State drops open container citation against Alaska lawmaker

Trooper who issued citation no longer with state after being accused of sexual abuse of a minor.

An open container citation issued to an Alaska state lawmaker has been dismissed because the trooper who issued the citation is no longer in state employment after being accused of sexual abuse of a minor.

State Sen. Josh Revak, an Anchorage Republican, was cited in August for driving with an open can of beer in his car. Revak said he has been sober for seven years after using alcohol heavily following his return home after being injured in the Iraqi War, the Anchorage Daily News reported.

[Lawmaker cited for open beer fellow legislator says was his]

Instead, state Sen. Scott Kawasaki, a Fairbanks Democrat, has said the beer was his. The two were driving from Anchorage to a fishing event on the Kenai Peninsula when they were stopped near Sterling for driving 66 mph in a 55 mph zone. Both lawmakers said Revak did not know beer was the beverage in the container.

The trooper issued Revak a $220 citation but did not charge him with speeding. Revak said he planned to challenge the ticket in court Wednesday before the charge was dismissed last week.

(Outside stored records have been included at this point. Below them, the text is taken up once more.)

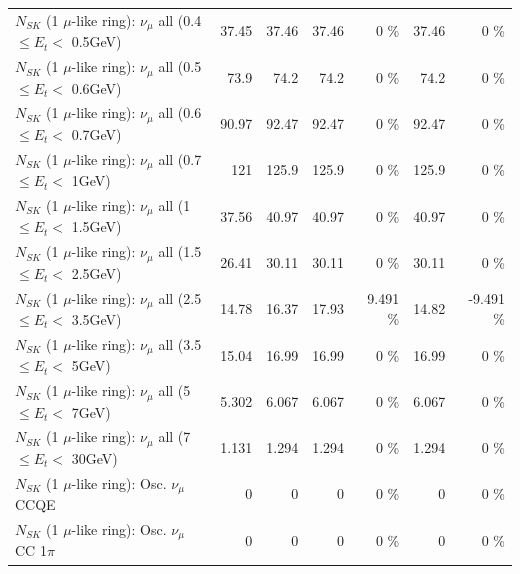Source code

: \begin{table}
\begin{tabular}{| l | r | r | r  r | r  r |}
       $N_{SK}$ (1 $\mu$-like ring): $\nu_{\mu}$ all (0.4 $\leq E_{t} <$ 0.5GeV) &           37.45 &           37.46 &           37.46 &        0 \%  &           37.46 &        0 \%  \\ 
       $N_{SK}$ (1 $\mu$-like ring): $\nu_{\mu}$ all (0.5 $\leq E_{t} <$ 0.6GeV) &            73.9 &            74.2 &            74.2 &        0 \%  &            74.2 &        0 \%  \\ 
       $N_{SK}$ (1 $\mu$-like ring): $\nu_{\mu}$ all (0.6 $\leq E_{t} <$ 0.7GeV) &           90.97 &           92.47 &           92.47 &        0 \%  &           92.47 &        0 \%  \\ 
         $N_{SK}$ (1 $\mu$-like ring): $\nu_{\mu}$ all (0.7 $\leq E_{t} <$ 1GeV) &             121 &           125.9 &           125.9 &        0 \%  &           125.9 &        0 \%  \\ 
         $N_{SK}$ (1 $\mu$-like ring): $\nu_{\mu}$ all (1 $\leq E_{t} <$ 1.5GeV) &           37.56 &           40.97 &           40.97 &        0 \%  &           40.97 &        0 \%  \\ 
       $N_{SK}$ (1 $\mu$-like ring): $\nu_{\mu}$ all (1.5 $\leq E_{t} <$ 2.5GeV) &           26.41 &           30.11 &           30.11 &        0 \%  &           30.11 &        0 \%  \\ 
       $N_{SK}$ (1 $\mu$-like ring): $\nu_{\mu}$ all (2.5 $\leq E_{t} <$ 3.5GeV) &           14.78 &           16.37 &           17.93 &    9.491 \%  &           14.82 &   -9.491 \%  \\ 
         $N_{SK}$ (1 $\mu$-like ring): $\nu_{\mu}$ all (3.5 $\leq E_{t} <$ 5GeV) &           15.04 &           16.99 &           16.99 &        0 \%  &           16.99 &        0 \%  \\ 
           $N_{SK}$ (1 $\mu$-like ring): $\nu_{\mu}$ all (5 $\leq E_{t} <$ 7GeV) &           5.302 &           6.067 &           6.067 &        0 \%  &           6.067 &        0 \%  \\ 
          $N_{SK}$ (1 $\mu$-like ring): $\nu_{\mu}$ all (7 $\leq E_{t} <$ 30GeV) &           1.131 &           1.294 &           1.294 &        0 \%  &           1.294 &        0 \%  \\ 
\hline
\hline
                               $N_{SK}$ (1 $\mu$-like ring): Osc. $\nu_\mu$ CCQE &               0 &               0 &               0 &        0 \%  &               0 &        0 \%  \\ 
                          $N_{SK}$ (1 $\mu$-like ring): Osc. $\nu_\mu$ CC 1$\pi$ &               0 &               0 &               0 &        0 \%  &               0 &        0 \%  \\ 

\end{tabular}
\end{table}

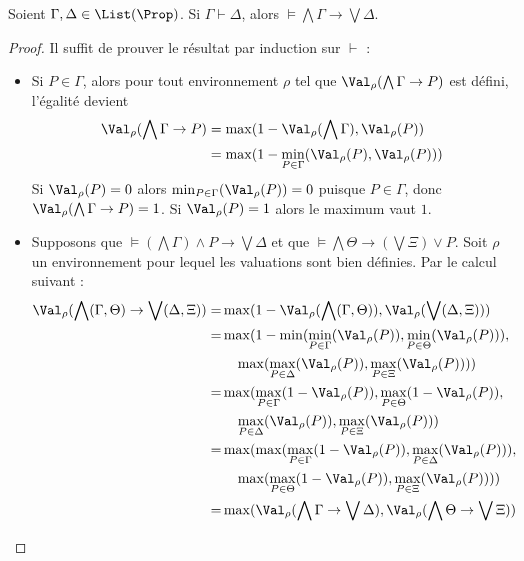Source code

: \begin{theorem}
  Soient $\Gamma,\Delta\in\List(\Prop)$. Si $\Gamma\vdash\Delta$, alors
  $\models \bigwedge \Gamma\to \bigvee \Delta$.
\end{theorem}

\begin{proof}
  Il suffit de prouver le résultat par induction sur $\vdash$ :
  \begin{itemize}
  \item Si $P\in\Gamma$, alors pour tout environnement $\rho$ tel que
    $\Val_\rho(\bigwedge\Gamma\to P)$ est défini, l'égalité devient
    \begin{align*}
      \Val_\rho(\bigwedge\Gamma\to P) &= \max(1 - \Val_\rho(\bigwedge\Gamma),
      \Val_\rho(P))\\
      &=\max(1 - \min_{P\in\Gamma}(\Val_\rho(P),\Val_\rho(P)))
    \end{align*}
    Si $\Val_\rho(P) = 0$ alors $\min_{P\in\Gamma}(\Val_\rho(P)) = 0$ puisque
    $P\in\Gamma$, donc $\Val_\rho(\bigwedge\Gamma\to P) = 1$. Si $\Val_\rho(P)=1$
    alors le maximum vaut $1$.
  \item Supposons que $\models (\bigwedge\Gamma)\land P \to \bigvee\Delta$ et
    que $\models \bigwedge \Theta \to (\bigvee \Xi) \lor P$. Soit $\rho$ un
    environnement pour lequel les valuations sont bien définies. Par le calcul
    suivant :
    \begin{align*}
      \Val_\rho(\bigwedge (\Gamma,\Theta)\to\bigvee(\Delta,\Xi)) =&
      \max(1 - \Val_\rho(\bigwedge(\Gamma,\Theta)),
      \Val_\rho(\bigvee(\Delta,\Xi)))\\
      =& \max(1 - \min(\min_{P \in \Gamma}(\Val_\rho(P)),
      \min_{P\in\Theta}(\Val_\rho(P))),\\
      &\quad\max(\max_{P\in\Delta}(\Val_\rho(P)),
      \max_{P\in\Xi}(\Val_\rho(P))))\\
      =& \max(\max_{P\in \Gamma}(1-\Val_\rho(P)),\max_{P\in\Theta}(1-\Val_\rho(P)),\\
      &\quad \max_{P\in\Delta}(\Val_\rho(P)),\max_{P\in\Xi}(\Val_\rho(P)))\\
      =&\max(\max(\max_{P\in \Gamma}(1-\Val_\rho(P)),\max_{P\in\Delta}(\Val_\rho(P))),
      \\
      &\quad \max(\max_{P\in\Theta}(1-\Val_\rho(P)),\max_{P\in\Xi}(\Val_\rho(P))))\\
      =&\max(\Val_\rho(\bigwedge\Gamma\to\bigvee\Delta),\Val_\rho(\bigwedge\Theta
      \to\bigvee\Xi))
    \end{align*}

\end{itemize}
\end{proof}
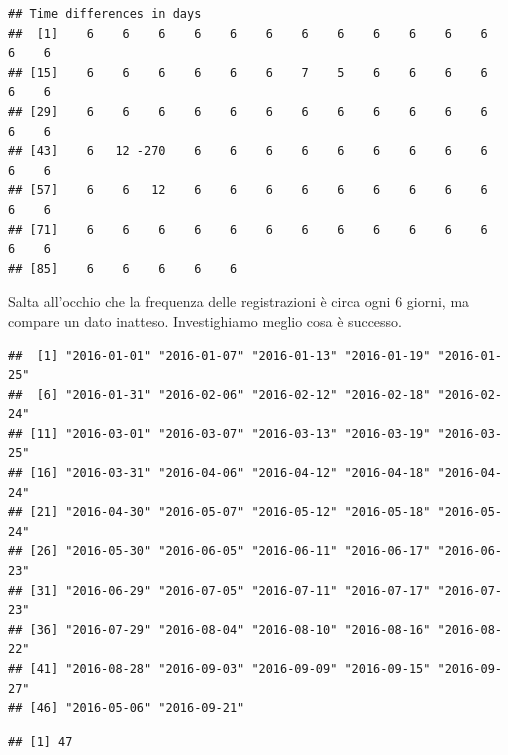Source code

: \documentclass[]{book}
\newenvironment{Shaded}{\begin{snugshade}}{\end{snugshade}}
\newcommand{\KeywordTok}[1]{\textcolor[rgb]{0.13,0.29,0.53}{\textbf{#1}}}
\newcommand{\NormalTok}[1]{#1}
\newcommand{\OperatorTok}[1]{\textcolor[rgb]{0.81,0.36,0.00}{\textbf{#1}}}
\begin{document}
\begin{verbatim}
## Time differences in days
##  [1]    6    6    6    6    6    6    6    6    6    6    6    6    6    6
## [15]    6    6    6    6    6    6    7    5    6    6    6    6    6    6
## [29]    6    6    6    6    6    6    6    6    6    6    6    6    6    6
## [43]    6   12 -270    6    6    6    6    6    6    6    6    6    6    6
## [57]    6    6   12    6    6    6    6    6    6    6    6    6    6    6
## [71]    6    6    6    6    6    6    6    6    6    6    6    6    6    6
## [85]    6    6    6    6    6
\end{verbatim}

Salta all'occhio che la frequenza delle registrazioni è circa ogni 6 giorni, ma compare un dato inatteso. Investighiamo meglio cosa è successo.

\begin{Shaded}
\end{Shaded}

\begin{verbatim}
##  [1] "2016-01-01" "2016-01-07" "2016-01-13" "2016-01-19" "2016-01-25"
##  [6] "2016-01-31" "2016-02-06" "2016-02-12" "2016-02-18" "2016-02-24"
## [11] "2016-03-01" "2016-03-07" "2016-03-13" "2016-03-19" "2016-03-25"
## [16] "2016-03-31" "2016-04-06" "2016-04-12" "2016-04-18" "2016-04-24"
## [21] "2016-04-30" "2016-05-07" "2016-05-12" "2016-05-18" "2016-05-24"
## [26] "2016-05-30" "2016-06-05" "2016-06-11" "2016-06-17" "2016-06-23"
## [31] "2016-06-29" "2016-07-05" "2016-07-11" "2016-07-17" "2016-07-23"
## [36] "2016-07-29" "2016-08-04" "2016-08-10" "2016-08-16" "2016-08-22"
## [41] "2016-08-28" "2016-09-03" "2016-09-09" "2016-09-15" "2016-09-27"
## [46] "2016-05-06" "2016-09-21"
\end{verbatim}

\begin{Shaded}
\end{Shaded}

\begin{verbatim}
## [1] 47
\end{verbatim}
\end{document}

The trooper who issued the ticket was arrested and charged two weeks ago on suspicion of sexual abuse of a minor.

Troopers spokesman Austin McDaniel told The Associated Press on Tuesday the man was no longer employed by the state but declined to elaborate because it was a personnel issue.

When a trooper leaves service, their open investigations such as burglaries are turned over to other troopers to continue the case. However, troopers indicated that in those cases when a trooper who is no longer with the state has issued citations or is involved in other cases where court dates were involved, the state court system would have to weigh in.

In Revak’s case, the courts sent a request for the trooper who cited Revak to attend the court hearing Wednesday. However, the agency responded that the trooper is no longer employed by the state.

Since that trooper handling the Revak case was patrolling alone in his cruiser, there was no other trooper present who witnessed either the alleged speeding or open container in Revak’s car, prompting troopers to also ask the court to drop the citation, McDaniel said.

Revak said he planned to donate the money he would have paid if found guilty on the citation to an alcohol rehabilitation group. Kawasaki said he would match that donation.